**Directions for this task:**
Which lines of the entries contain the string "Components"? Copy each of them.

[Dataset items]
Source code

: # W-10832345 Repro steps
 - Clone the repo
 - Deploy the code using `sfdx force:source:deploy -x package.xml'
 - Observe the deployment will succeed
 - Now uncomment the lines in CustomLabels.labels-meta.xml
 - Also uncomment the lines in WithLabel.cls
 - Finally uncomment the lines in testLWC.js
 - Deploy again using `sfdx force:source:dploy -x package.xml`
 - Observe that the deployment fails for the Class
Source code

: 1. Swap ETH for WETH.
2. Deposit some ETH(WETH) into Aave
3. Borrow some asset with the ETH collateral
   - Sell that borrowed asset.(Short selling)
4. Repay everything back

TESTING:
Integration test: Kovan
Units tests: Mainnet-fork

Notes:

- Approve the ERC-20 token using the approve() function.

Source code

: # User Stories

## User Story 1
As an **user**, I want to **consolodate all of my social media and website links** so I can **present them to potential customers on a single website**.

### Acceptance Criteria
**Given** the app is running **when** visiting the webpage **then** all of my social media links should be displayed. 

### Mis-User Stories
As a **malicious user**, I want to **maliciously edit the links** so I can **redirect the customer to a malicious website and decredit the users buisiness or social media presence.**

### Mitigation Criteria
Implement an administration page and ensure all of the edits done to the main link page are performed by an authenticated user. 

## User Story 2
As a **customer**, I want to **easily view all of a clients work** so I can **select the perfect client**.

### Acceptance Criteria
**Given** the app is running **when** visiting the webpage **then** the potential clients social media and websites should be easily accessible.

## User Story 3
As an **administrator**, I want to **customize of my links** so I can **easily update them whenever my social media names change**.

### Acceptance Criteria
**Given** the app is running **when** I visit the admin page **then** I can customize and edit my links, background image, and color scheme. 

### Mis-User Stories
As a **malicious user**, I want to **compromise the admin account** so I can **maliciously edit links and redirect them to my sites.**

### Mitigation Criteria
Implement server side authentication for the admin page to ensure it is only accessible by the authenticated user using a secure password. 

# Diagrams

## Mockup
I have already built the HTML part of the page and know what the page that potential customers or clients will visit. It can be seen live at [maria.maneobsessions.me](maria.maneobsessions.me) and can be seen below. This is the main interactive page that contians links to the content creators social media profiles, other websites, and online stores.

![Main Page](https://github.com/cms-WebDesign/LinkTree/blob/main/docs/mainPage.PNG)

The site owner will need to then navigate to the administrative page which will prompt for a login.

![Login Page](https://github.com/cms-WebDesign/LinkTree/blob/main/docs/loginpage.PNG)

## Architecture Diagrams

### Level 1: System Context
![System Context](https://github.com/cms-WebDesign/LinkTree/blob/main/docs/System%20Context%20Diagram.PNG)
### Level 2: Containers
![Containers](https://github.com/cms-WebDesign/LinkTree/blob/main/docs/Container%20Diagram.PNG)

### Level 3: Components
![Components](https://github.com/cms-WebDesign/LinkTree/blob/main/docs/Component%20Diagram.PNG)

**The answer:**
### Level 3: Components
![Components](https://github.com/cms-WebDesign/LinkTree/blob/main/docs/Component%20Diagram.PNG)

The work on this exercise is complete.